CPSU national secretary Nadine Flood said the government’s bargaining policy directed all federal agencies to streamline agreements. Photo: David Tease
Bargaining for agreements affecting tens of thousands of public servants have kicked off and the Community and Public Sector Union has accused the government of using negotiations to make it easier to sack workers.
Talks regarding agreements for many of the 165,000 federal bureaucrats nationally are underway after the Department of Human Services (DHS) started negotiations last week and the Australian Tax Office (ATO) began bargaining on Monday.
It is understood the Department of Agriculture also started bargaining with staff this week while Defence has sent a newsletter to staff before bargaining has even begun by saying it wants to slow the progression of staff through pay grades.
Do you know more? Send your confidential tips to firstname.lastname@example.org
Community and Public Sector Union (CPSU) national secretary Nadine Flood said proposals already on the table at DHS, the Department of Agriculture and the Tax Office included the reduction in the amount of time workers had to find a new job before they were made involuntarily redundant.
She said fewer consultations with staff about major job cuts and making it harder for unions to represent employees during redundancy rounds were also being put forward in official bargaining but would not detail which departments or agencies had made the proposals.
''It’s clear the government’s attack on job security will be a flashpoint in these negotiations," Ms Flood said.
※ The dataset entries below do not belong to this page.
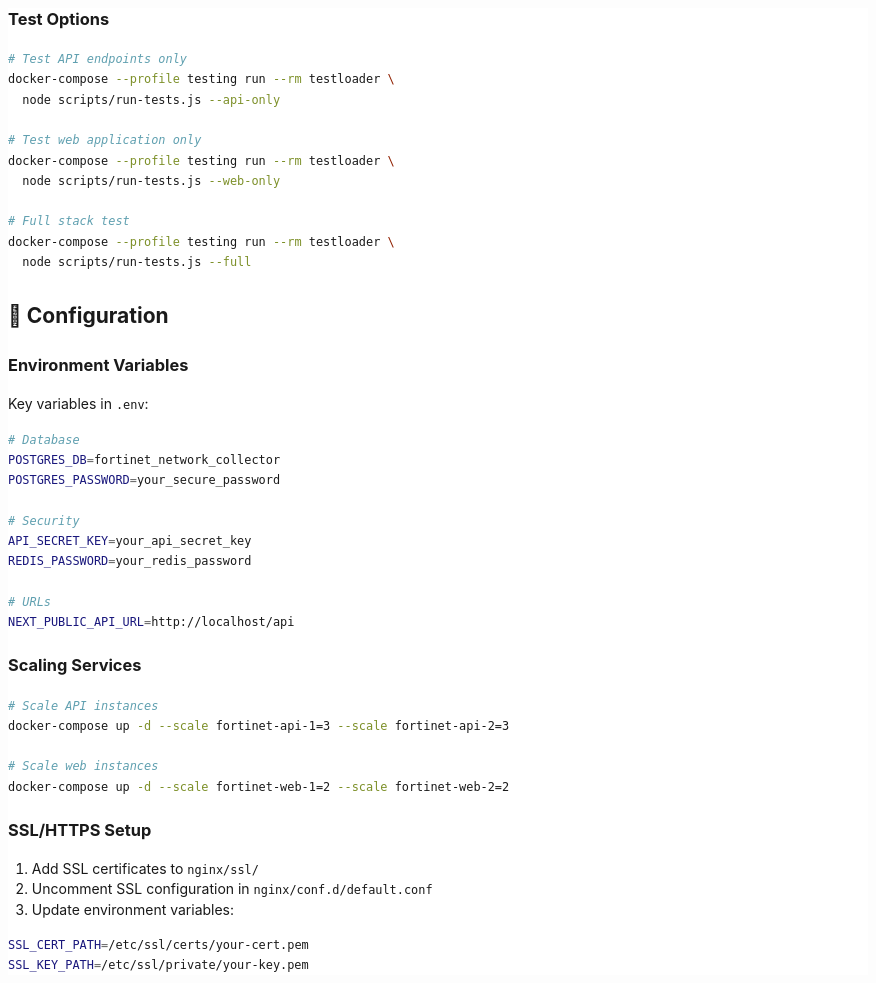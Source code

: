 ### Test Options

```bash
# Test API endpoints only
docker-compose --profile testing run --rm testloader \
  node scripts/run-tests.js --api-only

# Test web application only  
docker-compose --profile testing run --rm testloader \
  node scripts/run-tests.js --web-only

# Full stack test
docker-compose --profile testing run --rm testloader \
  node scripts/run-tests.js --full
```

## 🔧 Configuration

### Environment Variables

Key variables in `.env`:

```bash
# Database
POSTGRES_DB=fortinet_network_collector
POSTGRES_PASSWORD=your_secure_password

# Security
API_SECRET_KEY=your_api_secret_key
REDIS_PASSWORD=your_redis_password

# URLs
NEXT_PUBLIC_API_URL=http://localhost/api
```

### Scaling Services

```bash
# Scale API instances
docker-compose up -d --scale fortinet-api-1=3 --scale fortinet-api-2=3

# Scale web instances  
docker-compose up -d --scale fortinet-web-1=2 --scale fortinet-web-2=2
```

### SSL/HTTPS Setup

1. Add SSL certificates to `nginx/ssl/`
2. Uncomment SSL configuration in `nginx/conf.d/default.conf`
3. Update environment variables:

```bash
SSL_CERT_PATH=/etc/ssl/certs/your-cert.pem
SSL_KEY_PATH=/etc/ssl/private/your-key.pem
```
Ms Flood said the government’s bargaining policy directed all federal agencies to streamline agreements and, under the "guise of streamlining", agencies were trying to remove provisions protecting employees’ rights when jobs were cut.
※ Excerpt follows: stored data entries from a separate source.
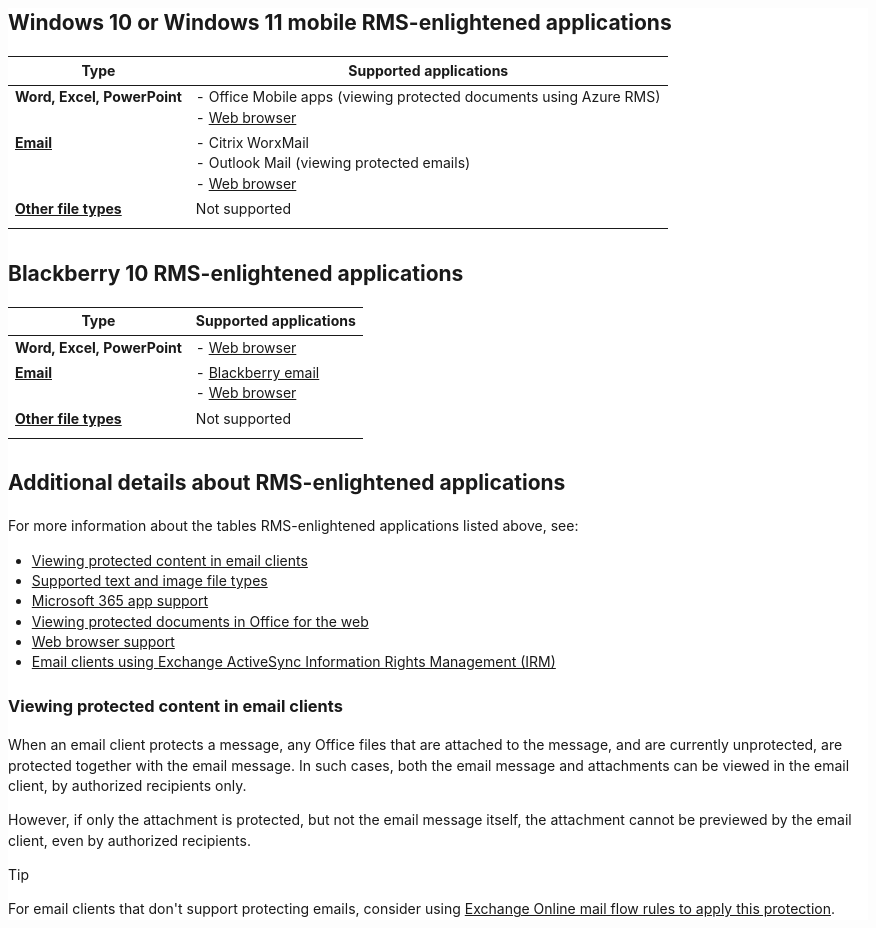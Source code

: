## Windows 10 or Windows 11 mobile RMS-enlightened applications

|Type  |Supported applications   |
|---------|---------|
|**Word, Excel, PowerPoint**    | - Office Mobile apps (viewing protected documents using Azure RMS) <br />- [Web browser](#web-browser-support)    |
|[**Email**](#viewing-protected-content-in-email-clients)    |  - Citrix WorxMail <br />- Outlook Mail (viewing protected emails) <br />- [Web browser](#web-browser-support)     |
|[**Other file types**](#supported-text-and-image-file-types)    | Not supported   |
| | |

## Blackberry 10 RMS-enlightened applications

|Type  |Supported applications   |
|---------|---------|
|**Word, Excel, PowerPoint**    | - [Web browser](#web-browser-support)    |
|[**Email**](#viewing-protected-content-in-email-clients)   | - [ Blackberry email](#email-clients-using-exchange-activesync-irm) <br />- [Web browser](#web-browser-support)      |
|[**Other file types**](#supported-text-and-image-file-types)    | Not supported   |
| | |


## Additional details about RMS-enlightened applications

For more information about the tables RMS-enlightened applications listed above, see:

- [Viewing protected content in email clients](#viewing-protected-content-in-email-clients)
- [Supported text and image file types](#supported-text-and-image-file-types)
- [Microsoft 365 app support](#microsoft-365-app-support)
- [Viewing protected documents in Office for the web](#viewing-protected-documents-in-office-for-the-web)
- [Web browser support](#web-browser-support)
- [Email clients using Exchange ActiveSync Information Rights Management (IRM)](#email-clients-using-exchange-activesync-irm)

### Viewing protected content in email clients

When an email client protects a message, any Office files that are attached to the message, and are currently unprotected, are protected together with the email message. In such cases, both the email message and attachments can be viewed in the email client, by authorized recipients only.

However, if only the attachment is protected, but not the email message itself, the attachment cannot be previewed by the email client, even by authorized recipients.

> [!TIP]
> For email clients that don't support protecting emails, consider using [Exchange Online mail flow rules to apply this protection](https://support.office.com/article/define-mail-flow-rules-to-encrypt-email-messages-in-office-365-9b7daf19-d5f2-415b-bc43-a0f5f4a585e8).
The DHS had about 30,000 staff while the ATO had about 20,000, according to budget papers.
The Department of Defence was yet to start bargaining but a newsletter to staff had informed employees that it may be delayed further before negotiations began.
The Defence Enterprise Collective Agreement (DECA) agreement was arguably one of the most complex in the public service, staff were told.
The newsletter confirmed Defence wanted to slow thousands of bureaucrats moving up the pay grades and reaffirmed the federal government's hardline stance on pay.
"To be clear, if we can’t meet the productivity and affordability requirements of the bargaining policy, there won’t be a pay increase," the newsletter said.
The Defence newsletter confirmed the department wanted to increase the standard working week to 38 hours and remove paid days off at Christmas which at the moment were not counted as annual leave.
Canberra MP and shadow parliamentary secretary for defence Gai Brodtmann said the tough bargaining environment would increase pressure on the Commonwealth's public service workforce which will be reduced by 16,500.
''The Abbott government is cutting over 2,400 civilian Defence jobs over the next four years, and has increased the efficiency dividend by a further 0.25 per cent," she said.
''The Abbott government’s budget has significantly increased cost of living pressures, through the petrol tax hike, GP co-payment and increased cost of prescriptions.''
''These negotiations are between the government and employees, but it is important that wages keep up with the cost of living."